I assume, since we don't use a vertical movement stylus, that RCA 78's won that war.
Yep!
I assume, since we don't use a vertical movement stylus, that RCA 78's won that war.
Sony has bailed on stereo SACD for no reason at all and they invented the freaking format.
Brian,
I appreciate your efforts at bolstering the SACD format and letting us know there is some continued activity.
But for many of us, there is little or nothing listed anymore that we would really break our necks to acquire. There is no rock, pop or country to satisfy the masses who still see value in owning a tangible disc product that delivers a high quality audio experience.
Yeah, Edison started out with drums, later discs were introduced. the Edison's discs used "hill and Dale" modulation and the Victrola discs used side to side modulation.
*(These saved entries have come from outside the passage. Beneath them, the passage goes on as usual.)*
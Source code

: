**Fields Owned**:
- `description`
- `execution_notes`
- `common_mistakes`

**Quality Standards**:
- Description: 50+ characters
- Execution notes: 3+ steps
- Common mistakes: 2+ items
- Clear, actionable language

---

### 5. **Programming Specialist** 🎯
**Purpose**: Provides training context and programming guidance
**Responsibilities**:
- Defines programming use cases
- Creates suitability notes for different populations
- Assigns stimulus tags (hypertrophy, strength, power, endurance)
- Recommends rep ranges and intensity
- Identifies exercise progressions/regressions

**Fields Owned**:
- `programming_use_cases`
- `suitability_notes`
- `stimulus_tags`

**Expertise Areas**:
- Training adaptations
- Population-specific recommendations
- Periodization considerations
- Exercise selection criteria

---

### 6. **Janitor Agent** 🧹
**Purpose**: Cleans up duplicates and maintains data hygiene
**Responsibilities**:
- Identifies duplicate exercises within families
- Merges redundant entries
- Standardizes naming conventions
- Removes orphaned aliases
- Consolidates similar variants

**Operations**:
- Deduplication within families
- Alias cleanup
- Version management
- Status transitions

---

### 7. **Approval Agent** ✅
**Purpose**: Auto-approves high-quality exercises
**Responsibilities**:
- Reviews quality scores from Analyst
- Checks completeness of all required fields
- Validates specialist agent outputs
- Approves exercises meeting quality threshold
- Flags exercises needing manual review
An Edison disc will play on my Columbia Grafonola but there will be hardly any sound. Vice versa is true also. Well, Victrola's side to side modulation won out, and later electronics were added. Then someone came up with the idea of using Edison's hill and dale modulation on each wall of the groove at 45 degree angles to the surface of the record, Vector modulation and stereo was born. So you might say that Edison won in the end. And of course, the pinnacle of Edison's phonograph was to put four channels on a record using supersonic subcarriers, CD-4. Another rather curious format war was between 45 RPM records and the well established 78 RPM record. I remember seeing console monophonic systems with two turntables, one for 78's and one for 45's. Of course the microgroove Long Play record won out over both of those, which could only play single songs.
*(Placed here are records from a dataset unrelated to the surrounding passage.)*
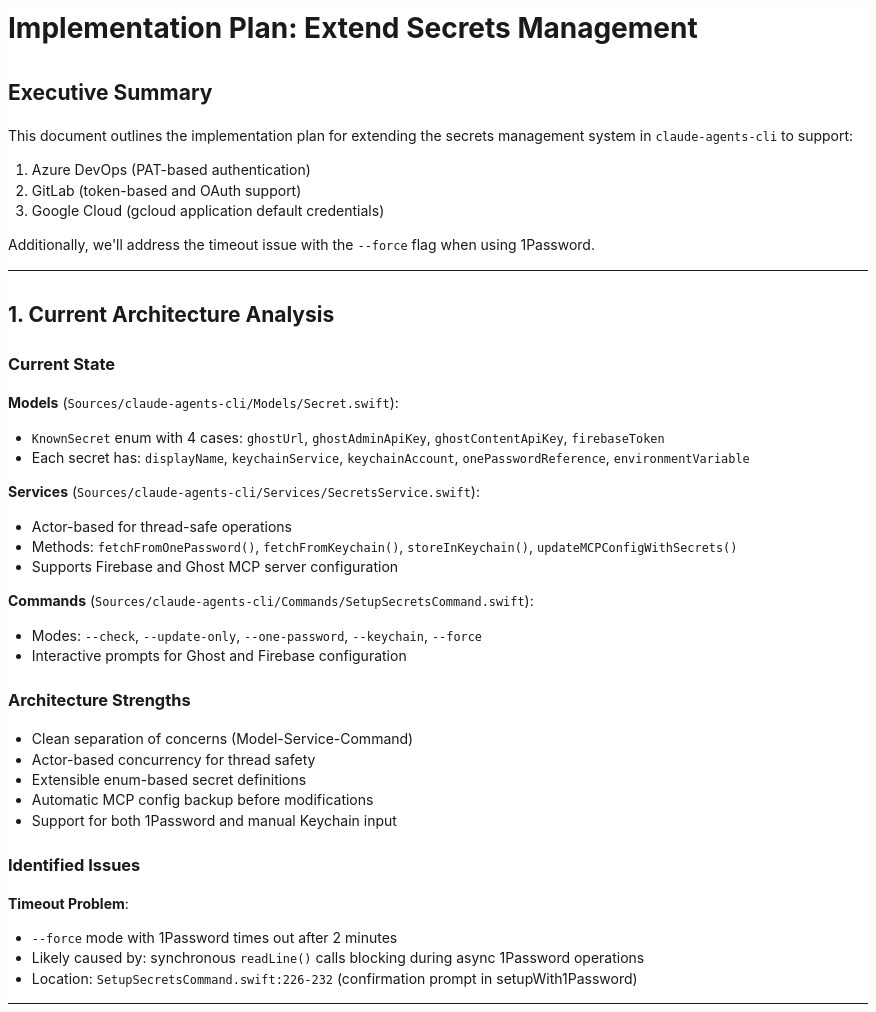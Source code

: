 # Implementation Plan: Extend Secrets Management

## Executive Summary

This document outlines the implementation plan for extending the secrets management system in `claude-agents-cli` to support:
1. Azure DevOps (PAT-based authentication)
2. GitLab (token-based and OAuth support)
3. Google Cloud (gcloud application default credentials)

Additionally, we'll address the timeout issue with the `--force` flag when using 1Password.

---

## 1. Current Architecture Analysis

### Current State

**Models** (`Sources/claude-agents-cli/Models/Secret.swift`):
- `KnownSecret` enum with 4 cases: `ghostUrl`, `ghostAdminApiKey`, `ghostContentApiKey`, `firebaseToken`
- Each secret has: `displayName`, `keychainService`, `keychainAccount`, `onePasswordReference`, `environmentVariable`

**Services** (`Sources/claude-agents-cli/Services/SecretsService.swift`):
- Actor-based for thread-safe operations
- Methods: `fetchFromOnePassword()`, `fetchFromKeychain()`, `storeInKeychain()`, `updateMCPConfigWithSecrets()`
- Supports Firebase and Ghost MCP server configuration

**Commands** (`Sources/claude-agents-cli/Commands/SetupSecretsCommand.swift`):
- Modes: `--check`, `--update-only`, `--one-password`, `--keychain`, `--force`
- Interactive prompts for Ghost and Firebase configuration

### Architecture Strengths

- Clean separation of concerns (Model-Service-Command)
- Actor-based concurrency for thread safety
- Extensible enum-based secret definitions
- Automatic MCP config backup before modifications
- Support for both 1Password and manual Keychain input

### Identified Issues

**Timeout Problem**:
- `--force` mode with 1Password times out after 2 minutes
- Likely caused by: synchronous `readLine()` calls blocking during async 1Password operations
- Location: `SetupSecretsCommand.swift:226-232` (confirmation prompt in setupWith1Password)

---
I have some 12 inch 78 RPM records with longer compositions on them. I believe they are Stephen Foster songs. (they are very politically incorrect) I also have some with classical compositions. The rock and roll record is "Wake Up Little Suzy", a snappy little tune about falling asleep at the drive in theater. I would like to find a recording of Dixie's Land (Dixie) on 78. I know one exists on Edison records, but I don't know if such exists on a Victrola disc. I cannot play the Edison discs.
The monophonic Quadfather
Yes, Thing would come in "handy"."Hand" from the Adam's Family
The crank is spring loaded, meaning you wind it up, and then play the record.Now you just need "Hand" from the Adam's Family to spin that crank :banana:
Back on topic; just posted to BSM:
Rush MVI Should Have Been DVD-A
Submitted by DVDAWins on Tue, 07/03/2007 - 9:15pm.
They loaded this MVI disc with every trendy add-on like ringtones and such.
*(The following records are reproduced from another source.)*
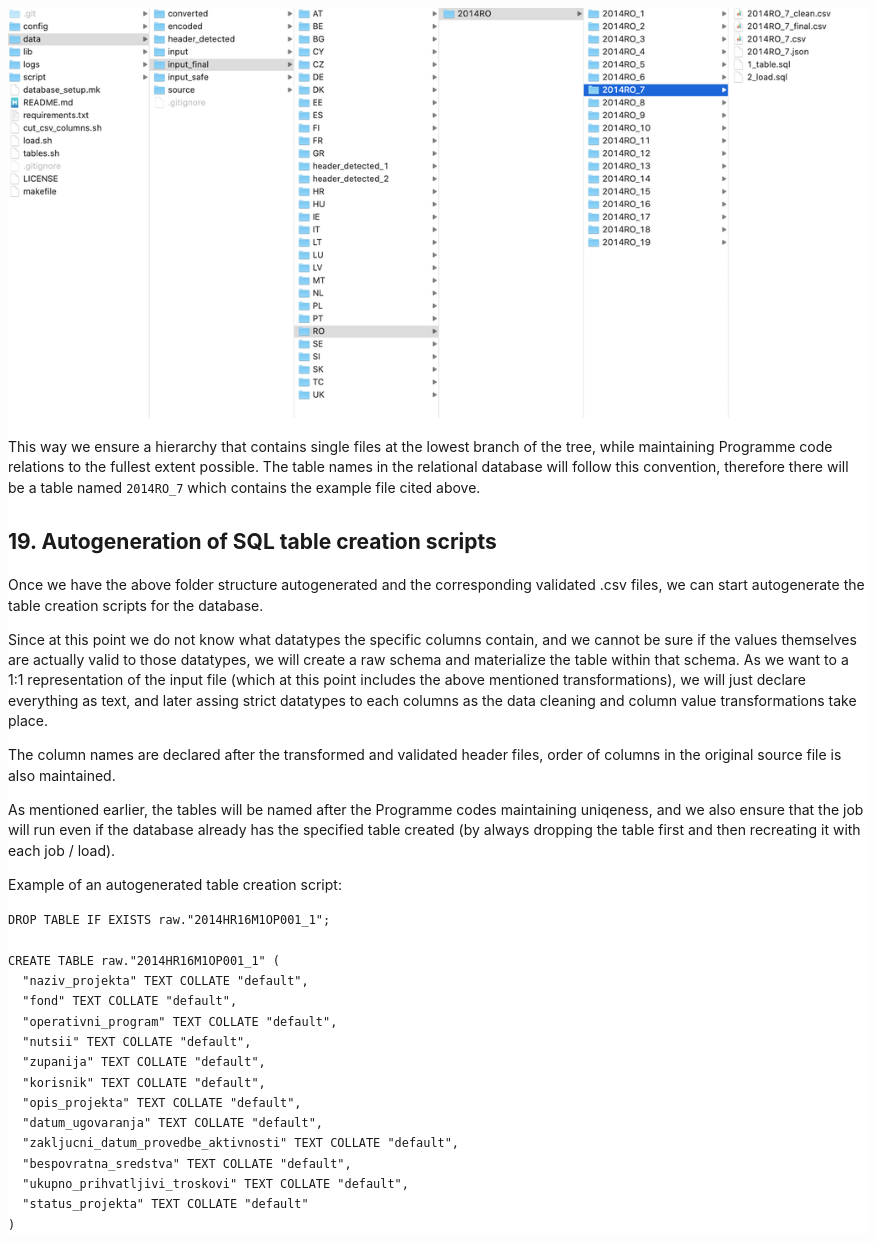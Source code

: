 ![](img/renamed_files.png)

This way we ensure a hierarchy that contains single files at the lowest branch of the tree, while maintaining Programme code relations to the fullest extent possible. The table names in the relational database will follow this convention, therefore there will be a table named `2014RO_7` which contains the example file cited above.

## 19. Autogeneration of SQL table creation scripts

Once we have the above folder structure autogenerated and the corresponding validated .csv files, we can start autogenerate the table creation scripts for the database.

Since at this point we do not know what datatypes the specific columns contain, and we cannot be sure if the values themselves are actually valid to those datatypes, we will create a raw schema and materialize the table within that schema. As we want to a 1:1 representation of the input file (which at this point includes the above mentioned transformations), we will just declare everything as text, and later assing strict datatypes to each columns as the data cleaning and column value transformations take place.

The column names are declared after the transformed and validated header files, order of columns in the original source file is also maintained.

As mentioned earlier, the tables will be named after the Programme codes maintaining uniqeness, and we also ensure that the job will run even if the database already has the specified table created (by always dropping the table first and then recreating it with each job / load).

Example of an autogenerated table creation script:

```
DROP TABLE IF EXISTS raw."2014HR16M1OP001_1";

CREATE TABLE raw."2014HR16M1OP001_1" (
  "naziv_projekta" TEXT COLLATE "default",
  "fond" TEXT COLLATE "default",
  "operativni_program" TEXT COLLATE "default",
  "nutsii" TEXT COLLATE "default",
  "zupanija" TEXT COLLATE "default",
  "korisnik" TEXT COLLATE "default",
  "opis_projekta" TEXT COLLATE "default",
  "datum_ugovaranja" TEXT COLLATE "default",
  "zakljucni_datum_provedbe_aktivnosti" TEXT COLLATE "default",
  "bespovratna_sredstva" TEXT COLLATE "default",
  "ukupno_prihvatljivi_troskovi" TEXT COLLATE "default",
  "status_projekta" TEXT COLLATE "default"
)
```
How does it sound? Rush in 5.1 is a superb idea; unfortunately Dolby Digital was used so it's needlessly brittle and imprecise. It serves to demonstrate it's "not enough bits to go around" nature for music.
No more excuses or ill-fated mis-directed attempts like MVI; we need TRUE DVD-A now. This master already exists to be properly exploited so PLEASE PLEASE put out a proper DVD-Audio version and soon!